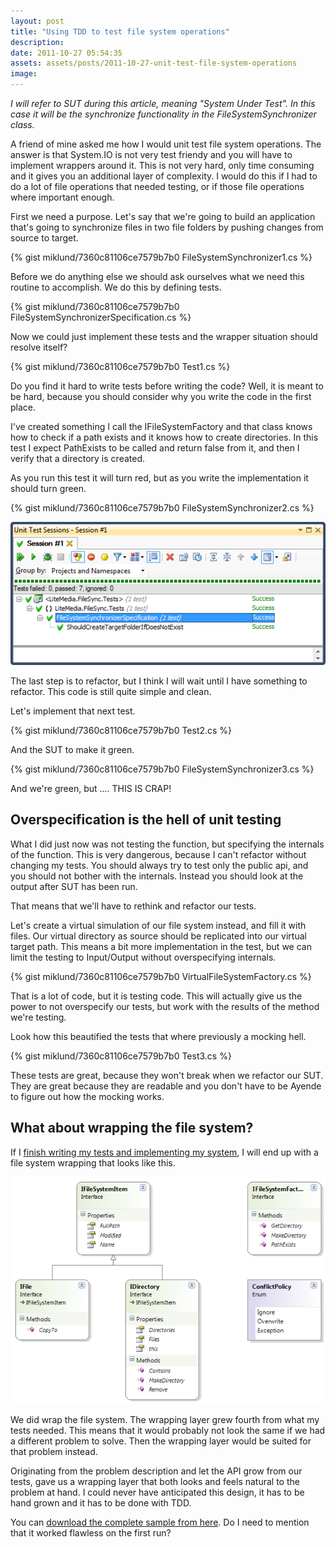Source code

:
 ```yaml
---
layout: post
title: "Using TDD to test file system operations"
description:
date: 2011-10-27 05:54:35
assets: assets/posts/2011-10-27-unit-test-file-system-operations
image: 
---
```


_I will refer to SUT during this article, meaning "System Under Test". In this case it will be the synchronize functionality in the FileSystemSynchronizer class._

A friend of mine asked me how I would unit test file system operations. The answer is that System.IO is not very test friendy and you will have to implement wrappers around it. This is not very hard, only time consuming and it gives you an additional layer of complexity. I would do this if I had to do a lot of file operations that needed testing, or if those file operations where important enough.

First we need a purpose. Let's say that we're going to build an application that's going to synchronize files in two file folders by pushing changes from source to target.

{% gist miklund/7360c81106ce7579b7b0 FileSystemSynchronizer1.cs %}

Before we do anything else we should ask ourselves what we need this routine to accomplish. We do this by defining tests.

{% gist miklund/7360c81106ce7579b7b0 FileSystemSynchronizerSpecification.cs %}

Now we could just implement these tests and the wrapper situation should resolve itself?

{% gist miklund/7360c81106ce7579b7b0 Test1.cs %}

Do you find it hard to write tests before writing the code? Well, it is meant to be hard, because you should consider why you write the code in the first place.

I've created something I call the IFileSystemFactory and that class knows how to check if a path exists and it knows how to create directories. In this test I expect PathExists to be called and return false from it, and then I verify that a directory is created.

As you run this test it will turn red, but as you write the implementation it should turn green.

{% gist miklund/7360c81106ce7579b7b0 FileSystemSynchronizer2.cs %}

![unit test file system operations](/assets/posts/2011-10-27-unit-test-file-system-operations/unittest.png)

The last step is to refactor, but I think I will wait until I have something to refactor. This code is still quite simple and clean.

Let's implement that next test.

{% gist miklund/7360c81106ce7579b7b0 Test2.cs %}

And the SUT to make it green.

{% gist miklund/7360c81106ce7579b7b0 FileSystemSynchronizer3.cs %}

And we're green, but .... THIS IS CRAP!

## Overspecification is the hell of unit testing

What I did just now was not testing the function, but specifying the internals of the function. This is very dangerous, because I can't refactor without changing my tests. You should always try to test only the public api, and you should not bother with the internals. Instead you should look at the output after SUT has been run.

That means that we'll have to rethink and refactor our tests.

Let's create a virtual simulation of our file system instead, and fill it with files. Our virtual directory as source should be replicated into our virtual target path. This means a bit more implementation in the test, but we can limit the testing to Input/Output without overspecifying internals.

{% gist miklund/7360c81106ce7579b7b0 VirtualFileSystemFactory.cs %}

That is a lot of code, but it is testing code. This will actually give us the power to not overspecify our tests, but work with the results of the method we're testing.

Look how this beautified the tests that where previously a mocking hell.

{% gist miklund/7360c81106ce7579b7b0 Test3.cs %}

These tests are great, because they won't break when we refactor our SUT. They are great because they are readable and you don't have to be Ayende to figure out how the mocking works. </p>

## What about wrapping the file system?

If I [finish writing my tests and implementing my system](/assets/posts/2011-10-27-unit-test-file-system-operations/LiteMedia.FileSync.zip), I will end up with a file system wrapping that looks like this.

![model of a virtual file system wrapper](/assets/posts/2011-10-27-unit-test-file-system-operations/ClassDiagram1.png)

We did wrap the file system. The wrapping layer grew fourth from what my tests needed. This means that it would probably not look the same if we had a different problem to solve. Then the wrapping layer would be suited for that problem instead.

Originating from the problem description and let the API grow from our tests, gave us a wrapping layer that both looks and feels natural to the problem at hand. I could never have anticipated this design, it has to be hand grown and it has to be done with TDD.

You can [download the complete sample from here](/assets/posts/2011-10-27-unit-test-file-system-operations/ClassDiagram1.png). Do I need to mention that it worked flawless on the first run?
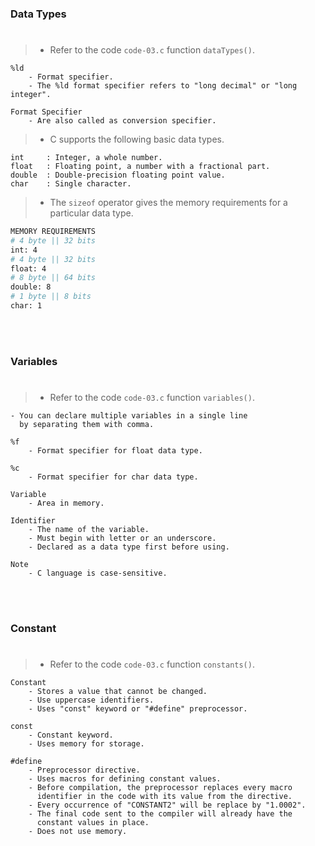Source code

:### Data Types
#

> - Refer to the code `code-03.c` function `dataTypes()`.

```plaintext
%ld
    - Format specifier.
    - The %ld format specifier refers to "long decimal" or "long integer".

Format Specifier
    - Are also called as conversion specifier.
```

> - C supports the following basic data types.

```plaintext
int     : Integer, a whole number.
float   : Floating point, a number with a fractional part.
double  : Double-precision floating point value.
char    : Single character.
```

> - The `sizeof` operator gives the memory requirements for
    a particular data type.

```bash
MEMORY REQUIREMENTS
# 4 byte || 32 bits
int: 4
# 4 byte || 32 bits
float: 4
# 8 byte || 64 bits
double: 8
# 1 byte || 8 bits
char: 1
```

<br />
<br />



### Variables
#

> - Refer to the code `code-03.c` function `variables()`.

```plaintext
- You can declare multiple variables in a single line
  by separating them with comma.

%f
    - Format specifier for float data type.

%c
    - Format specifier for char data type.
```

```plaintext
Variable
    - Area in memory.

Identifier
    - The name of the variable.
    - Must begin with letter or an underscore.
    - Declared as a data type first before using.

Note
    - C language is case-sensitive.
```

<br />
<br />



### Constant
#

> - Refer to the code `code-03.c` function `constants()`.

```plaintext
Constant
    - Stores a value that cannot be changed.
    - Use uppercase identifiers.
    - Uses "const" keyword or "#define" preprocessor.

const
    - Constant keyword.
    - Uses memory for storage.

#define
    - Preprocessor directive.
    - Uses macros for defining constant values.
    - Before compilation, the preprocessor replaces every macro
      identifier in the code with its value from the directive.
    - Every occurrence of "CONSTANT2" will be replace by "1.0002".
    - The final code sent to the compiler will already have the
      constant values in place.
    - Does not use memory.
```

-=-=-

§ PROBLEM TO SOLVE
In the records above, the line with "Let's implement that next test." marks the start and the line with "gist miklund/7360c81106ce7579b7b0 Test3.cs" marks the end; copy that stretch exactly, both lines included, and nothing else.

§ WRITTEN SOLUTION
Let's implement that next test.

{% gist miklund/7360c81106ce7579b7b0 Test2.cs %}

And the SUT to make it green.

{% gist miklund/7360c81106ce7579b7b0 FileSystemSynchronizer3.cs %}

And we're green, but .... THIS IS CRAP!

## Overspecification is the hell of unit testing

What I did just now was not testing the function, but specifying the internals of the function. This is very dangerous, because I can't refactor without changing my tests. You should always try to test only the public api, and you should not bother with the internals. Instead you should look at the output after SUT has been run.

That means that we'll have to rethink and refactor our tests.

Let's create a virtual simulation of our file system instead, and fill it with files. Our virtual directory as source should be replicated into our virtual target path. This means a bit more implementation in the test, but we can limit the testing to Input/Output without overspecifying internals.

{% gist miklund/7360c81106ce7579b7b0 VirtualFileSystemFactory.cs %}

That is a lot of code, but it is testing code. This will actually give us the power to not overspecify our tests, but work with the results of the method we're testing.

Look how this beautified the tests that where previously a mocking hell.

{% gist miklund/7360c81106ce7579b7b0 Test3.cs %}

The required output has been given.